Step 6: Final Cover Coat
To cover the rest of the covers I used 100% cotton drill fabric. You'll want to use something either cotton or linen as it will actually burn and not melt.
- 1 -
Lay your book down on a length of fabric 40mm wider than the height of your book. Place a ruler against the cover and cut the fabric. This'll leave you with overhang on all 3 sides. Use this piece as a template to cut out another for the back cover.
- 2 and 3 -
This is for the front cover only-
Lay your fabric over your cover and mark out the edges of your design. Then mark out where you want to burn. Cut out nearly to this line and then burn the edges. Fabric burns just as well, if not better than paper so be careful. Your burning can quickly get away from you. Don't get hurt.
- 4 -
When gluing on the fabric for the front cover you'll want to use a thick, flexible craft glue. You don't want anything too thin as it may bleed through the fabric.
Start by applying a line of glue approx 3mm over the edge of the leather and about 10mm onto the cardboard of the cover.
Align your fabric so it is covering the leather by no more than 3mm and press it down gently. Start applying glue in sections for your front cover so you can get the burnt out section aligned without any misplacement. With the back cover you can lay it down in one shot.
- 5 and 6 -
For gluing the overhang into the inside cover, trim off the corners on a 45 degree angle, making sure you leave the thickness of the cardboard in length between the cut and the cover.

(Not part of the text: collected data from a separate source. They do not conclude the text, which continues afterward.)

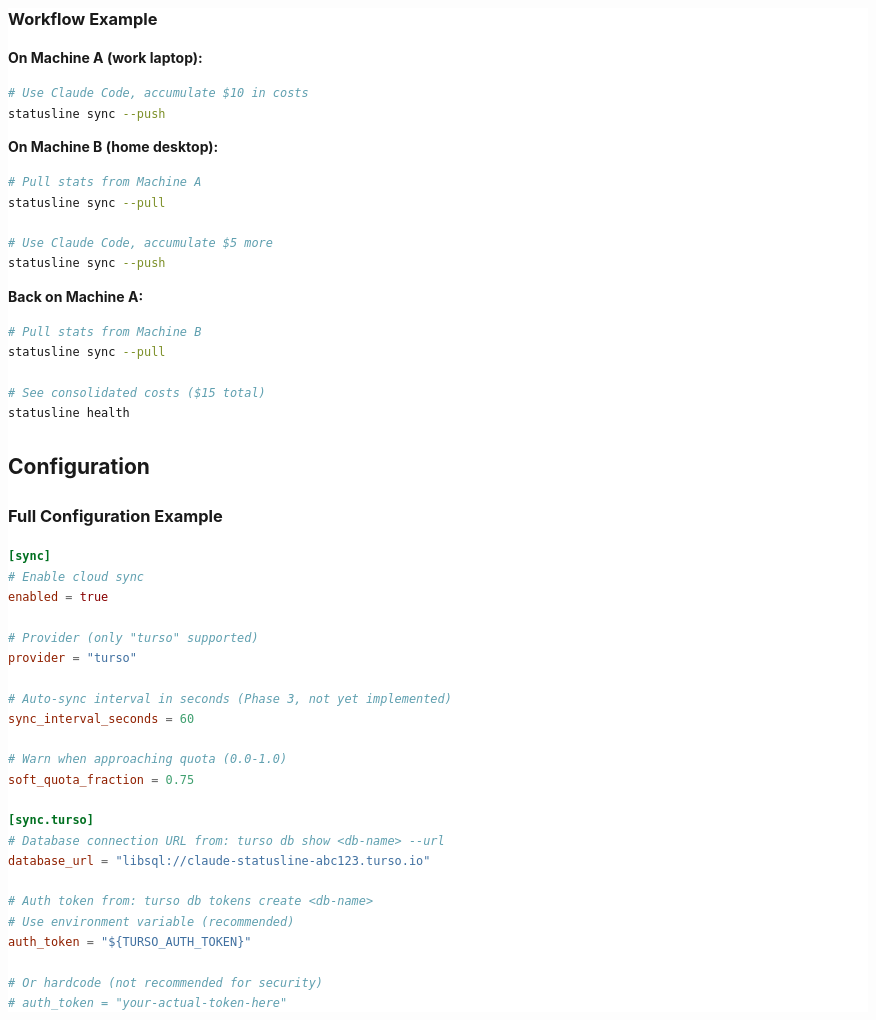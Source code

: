 ### Workflow Example

**On Machine A (work laptop):**
```bash
# Use Claude Code, accumulate $10 in costs
statusline sync --push
```

**On Machine B (home desktop):**
```bash
# Pull stats from Machine A
statusline sync --pull

# Use Claude Code, accumulate $5 more
statusline sync --push
```

**Back on Machine A:**
```bash
# Pull stats from Machine B
statusline sync --pull

# See consolidated costs ($15 total)
statusline health
```

## Configuration

### Full Configuration Example

```toml
[sync]
# Enable cloud sync
enabled = true

# Provider (only "turso" supported)
provider = "turso"

# Auto-sync interval in seconds (Phase 3, not yet implemented)
sync_interval_seconds = 60

# Warn when approaching quota (0.0-1.0)
soft_quota_fraction = 0.75

[sync.turso]
# Database connection URL from: turso db show <db-name> --url
database_url = "libsql://claude-statusline-abc123.turso.io"

# Auth token from: turso db tokens create <db-name>
# Use environment variable (recommended)
auth_token = "${TURSO_AUTH_TOKEN}"

# Or hardcode (not recommended for security)
# auth_token = "your-actual-token-here"
```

Apply glue to the top and bottom sides of the overhang first and fold them over.
Apply glue to the front and crease in the front corners (this'll make it neater). Fold the overhang over.
Don't worry that it doesn't look neat yet. We'll fix that.
Step 7: Finishing Touches
- 1 -
Using your ruler as a guide, cut a line 7mm in from all sides and peel away the messy bits on the inside. This will neaten up the inside covers once your end pages are glued down.
- 2 and 3 -
Open your book and slide a piece of printer paper under the end page (between the end page and the pages). Apply glue to the entirety of the end page and remove the printer paper.
Turn the book around so the spine is facing you. Prop the book up on its spine and close the book 75% of the way. At this point you can align your end pages so they sit straight on the inside cover. Press them lightly down with your hand until adhered. You can now close the book.
Repeat for the other side.
You'll then want to get some baking paper (waxed paper?) and slip it in the covers. This'll prevent moisture warpage and glue bleed-through.
Place your book in a book-press or under a heavy stack of books for 30 min.
Step 8: You're Done.
Admire your handywork and breathe a sigh of relief that it is all over.
You can see some of the other books I've made on my tumblr blog. I hope I've helped some of you gain some more knowledge about book making. It really is fun and you don't need formal training. You just need to... you know... give it a shot.